**Work to complete**
Repeat, please, only the lines from the top of the data down to the line with "This repository contains"; include both of those lines.

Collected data

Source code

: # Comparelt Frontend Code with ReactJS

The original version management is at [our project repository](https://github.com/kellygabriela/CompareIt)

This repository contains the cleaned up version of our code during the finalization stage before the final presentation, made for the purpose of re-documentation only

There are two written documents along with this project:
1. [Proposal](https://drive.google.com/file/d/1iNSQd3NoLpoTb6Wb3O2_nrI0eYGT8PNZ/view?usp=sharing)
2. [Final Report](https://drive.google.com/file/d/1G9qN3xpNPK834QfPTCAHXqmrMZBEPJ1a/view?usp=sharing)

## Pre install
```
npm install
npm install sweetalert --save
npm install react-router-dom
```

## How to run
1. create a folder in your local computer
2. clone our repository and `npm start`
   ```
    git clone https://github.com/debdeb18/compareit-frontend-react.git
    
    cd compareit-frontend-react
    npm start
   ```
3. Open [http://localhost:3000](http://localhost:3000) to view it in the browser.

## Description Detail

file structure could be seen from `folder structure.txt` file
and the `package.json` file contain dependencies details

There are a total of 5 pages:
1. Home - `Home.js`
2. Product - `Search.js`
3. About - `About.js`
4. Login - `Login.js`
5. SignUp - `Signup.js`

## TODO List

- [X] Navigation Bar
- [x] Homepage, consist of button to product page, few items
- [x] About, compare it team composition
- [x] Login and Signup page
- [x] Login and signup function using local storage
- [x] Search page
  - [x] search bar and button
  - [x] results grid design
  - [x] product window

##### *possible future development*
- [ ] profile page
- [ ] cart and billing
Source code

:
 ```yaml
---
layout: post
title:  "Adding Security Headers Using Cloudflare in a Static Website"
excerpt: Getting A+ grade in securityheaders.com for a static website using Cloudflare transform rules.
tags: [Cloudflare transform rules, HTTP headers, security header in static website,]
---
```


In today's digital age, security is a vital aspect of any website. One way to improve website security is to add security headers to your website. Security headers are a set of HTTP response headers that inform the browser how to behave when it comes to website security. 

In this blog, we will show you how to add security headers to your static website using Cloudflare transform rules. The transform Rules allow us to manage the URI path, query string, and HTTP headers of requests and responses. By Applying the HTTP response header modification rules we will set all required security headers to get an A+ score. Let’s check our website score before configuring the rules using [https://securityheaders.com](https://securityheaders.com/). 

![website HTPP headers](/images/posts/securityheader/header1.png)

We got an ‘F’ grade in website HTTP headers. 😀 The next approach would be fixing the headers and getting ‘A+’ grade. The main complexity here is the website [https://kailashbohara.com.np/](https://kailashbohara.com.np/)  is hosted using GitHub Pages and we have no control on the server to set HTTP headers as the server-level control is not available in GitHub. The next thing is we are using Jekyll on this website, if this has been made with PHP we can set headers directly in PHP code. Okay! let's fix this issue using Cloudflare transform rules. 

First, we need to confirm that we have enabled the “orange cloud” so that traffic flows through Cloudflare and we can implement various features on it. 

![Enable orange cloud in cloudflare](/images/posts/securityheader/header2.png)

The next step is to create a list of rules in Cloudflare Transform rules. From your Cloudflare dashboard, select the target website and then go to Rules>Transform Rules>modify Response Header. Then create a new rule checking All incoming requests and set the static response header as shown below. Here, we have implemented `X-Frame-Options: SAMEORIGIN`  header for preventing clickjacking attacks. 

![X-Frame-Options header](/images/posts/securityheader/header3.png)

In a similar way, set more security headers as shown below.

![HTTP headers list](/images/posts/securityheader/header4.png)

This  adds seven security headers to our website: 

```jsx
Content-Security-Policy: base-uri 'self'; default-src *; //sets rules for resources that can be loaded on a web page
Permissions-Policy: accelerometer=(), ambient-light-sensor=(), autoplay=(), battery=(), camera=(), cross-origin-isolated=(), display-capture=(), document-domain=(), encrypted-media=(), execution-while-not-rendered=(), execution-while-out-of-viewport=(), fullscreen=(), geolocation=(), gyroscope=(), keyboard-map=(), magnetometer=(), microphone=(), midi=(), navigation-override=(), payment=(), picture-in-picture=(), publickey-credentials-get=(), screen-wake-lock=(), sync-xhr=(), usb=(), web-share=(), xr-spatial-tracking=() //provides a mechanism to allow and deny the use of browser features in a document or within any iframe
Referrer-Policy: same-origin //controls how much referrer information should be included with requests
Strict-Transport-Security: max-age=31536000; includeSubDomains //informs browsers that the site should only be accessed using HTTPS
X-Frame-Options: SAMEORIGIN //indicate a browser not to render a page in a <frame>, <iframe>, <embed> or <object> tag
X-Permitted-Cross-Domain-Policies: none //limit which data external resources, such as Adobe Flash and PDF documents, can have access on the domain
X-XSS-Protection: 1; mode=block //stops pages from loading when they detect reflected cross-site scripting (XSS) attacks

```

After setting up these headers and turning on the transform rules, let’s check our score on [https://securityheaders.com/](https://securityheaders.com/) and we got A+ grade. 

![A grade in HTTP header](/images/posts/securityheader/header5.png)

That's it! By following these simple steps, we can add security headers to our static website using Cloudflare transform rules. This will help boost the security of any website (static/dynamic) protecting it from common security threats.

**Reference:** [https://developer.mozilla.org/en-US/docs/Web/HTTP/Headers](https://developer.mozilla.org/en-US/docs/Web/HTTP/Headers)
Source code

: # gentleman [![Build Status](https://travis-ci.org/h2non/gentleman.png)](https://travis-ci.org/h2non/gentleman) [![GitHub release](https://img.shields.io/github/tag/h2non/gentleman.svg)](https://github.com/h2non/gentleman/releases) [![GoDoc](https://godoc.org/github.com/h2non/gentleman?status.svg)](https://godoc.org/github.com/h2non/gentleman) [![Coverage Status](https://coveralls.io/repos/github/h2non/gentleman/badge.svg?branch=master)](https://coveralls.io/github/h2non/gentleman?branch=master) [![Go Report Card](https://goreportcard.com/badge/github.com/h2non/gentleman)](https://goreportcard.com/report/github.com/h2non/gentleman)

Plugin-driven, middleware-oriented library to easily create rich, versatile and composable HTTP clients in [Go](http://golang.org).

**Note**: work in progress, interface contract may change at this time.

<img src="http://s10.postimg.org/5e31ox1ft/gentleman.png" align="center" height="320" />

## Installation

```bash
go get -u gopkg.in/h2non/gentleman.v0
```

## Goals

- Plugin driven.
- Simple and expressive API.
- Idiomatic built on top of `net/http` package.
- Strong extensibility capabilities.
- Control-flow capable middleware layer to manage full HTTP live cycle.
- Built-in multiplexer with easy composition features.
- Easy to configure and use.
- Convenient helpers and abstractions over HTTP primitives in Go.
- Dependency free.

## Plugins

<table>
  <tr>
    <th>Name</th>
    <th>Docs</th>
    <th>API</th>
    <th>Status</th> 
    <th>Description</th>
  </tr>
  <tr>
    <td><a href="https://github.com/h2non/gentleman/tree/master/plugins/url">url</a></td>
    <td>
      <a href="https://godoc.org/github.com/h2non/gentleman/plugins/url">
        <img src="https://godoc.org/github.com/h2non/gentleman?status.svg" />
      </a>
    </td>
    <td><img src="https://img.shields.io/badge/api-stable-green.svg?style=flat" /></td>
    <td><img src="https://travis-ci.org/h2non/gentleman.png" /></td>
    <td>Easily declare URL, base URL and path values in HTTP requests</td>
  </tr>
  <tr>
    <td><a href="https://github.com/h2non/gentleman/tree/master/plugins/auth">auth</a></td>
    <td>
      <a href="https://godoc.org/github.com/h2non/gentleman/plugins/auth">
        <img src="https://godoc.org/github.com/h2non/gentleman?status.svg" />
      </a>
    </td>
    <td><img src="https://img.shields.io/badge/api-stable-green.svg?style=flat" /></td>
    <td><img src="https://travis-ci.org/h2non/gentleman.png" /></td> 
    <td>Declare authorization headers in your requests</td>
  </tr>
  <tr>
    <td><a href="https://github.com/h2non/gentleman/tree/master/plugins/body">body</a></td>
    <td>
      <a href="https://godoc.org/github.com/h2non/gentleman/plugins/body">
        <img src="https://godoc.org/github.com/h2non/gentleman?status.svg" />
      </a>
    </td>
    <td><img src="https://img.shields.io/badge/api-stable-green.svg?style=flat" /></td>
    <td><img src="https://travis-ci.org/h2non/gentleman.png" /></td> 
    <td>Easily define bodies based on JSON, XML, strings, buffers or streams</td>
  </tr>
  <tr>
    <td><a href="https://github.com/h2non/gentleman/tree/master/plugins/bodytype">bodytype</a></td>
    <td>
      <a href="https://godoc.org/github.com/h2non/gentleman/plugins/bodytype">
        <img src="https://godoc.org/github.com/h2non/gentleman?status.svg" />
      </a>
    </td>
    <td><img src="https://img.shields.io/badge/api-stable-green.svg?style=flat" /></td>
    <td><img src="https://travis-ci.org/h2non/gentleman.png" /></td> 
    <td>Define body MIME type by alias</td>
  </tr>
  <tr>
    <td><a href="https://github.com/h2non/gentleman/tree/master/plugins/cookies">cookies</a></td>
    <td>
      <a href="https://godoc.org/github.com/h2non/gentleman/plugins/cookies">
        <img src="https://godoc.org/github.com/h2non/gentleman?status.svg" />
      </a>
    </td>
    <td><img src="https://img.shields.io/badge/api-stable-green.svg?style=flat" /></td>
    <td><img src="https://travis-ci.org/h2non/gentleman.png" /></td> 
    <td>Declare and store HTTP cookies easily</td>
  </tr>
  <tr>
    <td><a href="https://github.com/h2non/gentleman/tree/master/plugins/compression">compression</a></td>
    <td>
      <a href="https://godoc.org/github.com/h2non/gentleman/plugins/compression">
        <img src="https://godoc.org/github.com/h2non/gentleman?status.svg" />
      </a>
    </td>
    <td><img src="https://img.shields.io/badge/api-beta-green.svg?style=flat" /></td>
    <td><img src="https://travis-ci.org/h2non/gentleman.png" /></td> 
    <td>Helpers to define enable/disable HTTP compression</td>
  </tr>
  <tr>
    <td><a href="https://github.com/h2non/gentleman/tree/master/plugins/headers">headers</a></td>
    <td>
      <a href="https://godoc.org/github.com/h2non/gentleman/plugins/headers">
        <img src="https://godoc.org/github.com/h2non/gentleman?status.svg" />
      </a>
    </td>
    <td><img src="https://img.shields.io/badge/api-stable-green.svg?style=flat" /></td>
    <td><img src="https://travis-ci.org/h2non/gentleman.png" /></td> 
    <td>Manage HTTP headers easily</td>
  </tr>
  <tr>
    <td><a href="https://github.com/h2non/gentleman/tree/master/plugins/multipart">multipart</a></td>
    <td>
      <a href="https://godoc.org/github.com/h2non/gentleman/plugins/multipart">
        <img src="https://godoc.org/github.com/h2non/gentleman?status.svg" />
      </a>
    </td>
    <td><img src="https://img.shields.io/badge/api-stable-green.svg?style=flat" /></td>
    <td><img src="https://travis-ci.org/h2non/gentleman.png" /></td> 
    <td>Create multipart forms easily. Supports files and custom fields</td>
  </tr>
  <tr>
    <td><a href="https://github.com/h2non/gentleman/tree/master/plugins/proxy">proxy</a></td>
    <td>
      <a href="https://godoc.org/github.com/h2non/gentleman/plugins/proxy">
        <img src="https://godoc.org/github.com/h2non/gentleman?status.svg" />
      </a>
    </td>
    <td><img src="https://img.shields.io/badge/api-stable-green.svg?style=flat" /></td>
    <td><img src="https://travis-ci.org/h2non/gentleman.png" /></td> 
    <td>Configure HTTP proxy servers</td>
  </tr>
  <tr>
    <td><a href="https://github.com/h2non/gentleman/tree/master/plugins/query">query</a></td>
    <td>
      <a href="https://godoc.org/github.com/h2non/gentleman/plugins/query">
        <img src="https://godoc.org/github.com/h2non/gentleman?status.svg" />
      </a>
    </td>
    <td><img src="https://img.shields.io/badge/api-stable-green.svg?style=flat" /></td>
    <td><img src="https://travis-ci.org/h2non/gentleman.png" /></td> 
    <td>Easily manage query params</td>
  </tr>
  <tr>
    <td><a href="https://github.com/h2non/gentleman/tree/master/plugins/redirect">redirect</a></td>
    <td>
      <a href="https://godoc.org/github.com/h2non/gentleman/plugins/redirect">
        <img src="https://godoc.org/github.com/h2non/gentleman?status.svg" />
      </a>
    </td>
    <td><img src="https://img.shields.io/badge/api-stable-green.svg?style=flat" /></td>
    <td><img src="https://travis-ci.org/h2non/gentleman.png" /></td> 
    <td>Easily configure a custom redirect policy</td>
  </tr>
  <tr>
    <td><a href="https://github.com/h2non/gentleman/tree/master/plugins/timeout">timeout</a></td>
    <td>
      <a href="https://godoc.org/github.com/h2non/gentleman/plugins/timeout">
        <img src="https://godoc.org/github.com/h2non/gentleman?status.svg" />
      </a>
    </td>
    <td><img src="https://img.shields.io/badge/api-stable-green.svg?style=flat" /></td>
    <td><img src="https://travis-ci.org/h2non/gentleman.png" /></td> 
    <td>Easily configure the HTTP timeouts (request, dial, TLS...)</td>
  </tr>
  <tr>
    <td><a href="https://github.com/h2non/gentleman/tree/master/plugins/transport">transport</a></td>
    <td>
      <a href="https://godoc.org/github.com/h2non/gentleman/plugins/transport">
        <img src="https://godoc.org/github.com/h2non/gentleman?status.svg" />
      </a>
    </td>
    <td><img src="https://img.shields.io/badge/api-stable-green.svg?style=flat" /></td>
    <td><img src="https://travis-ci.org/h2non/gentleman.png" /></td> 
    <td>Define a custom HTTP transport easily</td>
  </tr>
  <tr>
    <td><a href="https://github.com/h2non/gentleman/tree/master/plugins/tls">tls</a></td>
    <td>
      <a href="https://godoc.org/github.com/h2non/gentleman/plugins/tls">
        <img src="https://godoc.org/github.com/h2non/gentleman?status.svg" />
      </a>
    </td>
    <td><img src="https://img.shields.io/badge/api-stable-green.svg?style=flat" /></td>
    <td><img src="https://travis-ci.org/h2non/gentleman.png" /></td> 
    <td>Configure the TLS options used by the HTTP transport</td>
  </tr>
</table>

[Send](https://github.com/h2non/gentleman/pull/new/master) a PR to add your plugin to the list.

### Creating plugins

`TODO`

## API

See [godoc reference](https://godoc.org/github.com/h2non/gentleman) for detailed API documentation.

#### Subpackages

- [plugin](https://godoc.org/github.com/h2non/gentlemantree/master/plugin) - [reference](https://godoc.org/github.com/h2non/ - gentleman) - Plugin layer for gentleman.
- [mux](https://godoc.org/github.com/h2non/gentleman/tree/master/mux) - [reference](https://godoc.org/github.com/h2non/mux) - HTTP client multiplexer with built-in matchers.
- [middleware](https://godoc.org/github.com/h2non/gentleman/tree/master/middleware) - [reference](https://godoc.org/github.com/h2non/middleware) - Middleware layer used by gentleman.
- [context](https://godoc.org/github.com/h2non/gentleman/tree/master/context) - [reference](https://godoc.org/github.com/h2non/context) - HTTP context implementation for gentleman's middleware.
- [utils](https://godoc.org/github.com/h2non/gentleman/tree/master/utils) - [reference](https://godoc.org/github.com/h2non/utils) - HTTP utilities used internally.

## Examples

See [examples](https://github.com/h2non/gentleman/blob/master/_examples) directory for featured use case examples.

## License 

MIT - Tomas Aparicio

**Expected output**
Source code

: # Comparelt Frontend Code with ReactJS

The original version management is at [our project repository](https://github.com/kellygabriela/CompareIt)

This repository contains the cleaned up version of our code during the finalization stage before the final presentation, made for the purpose of re-documentation only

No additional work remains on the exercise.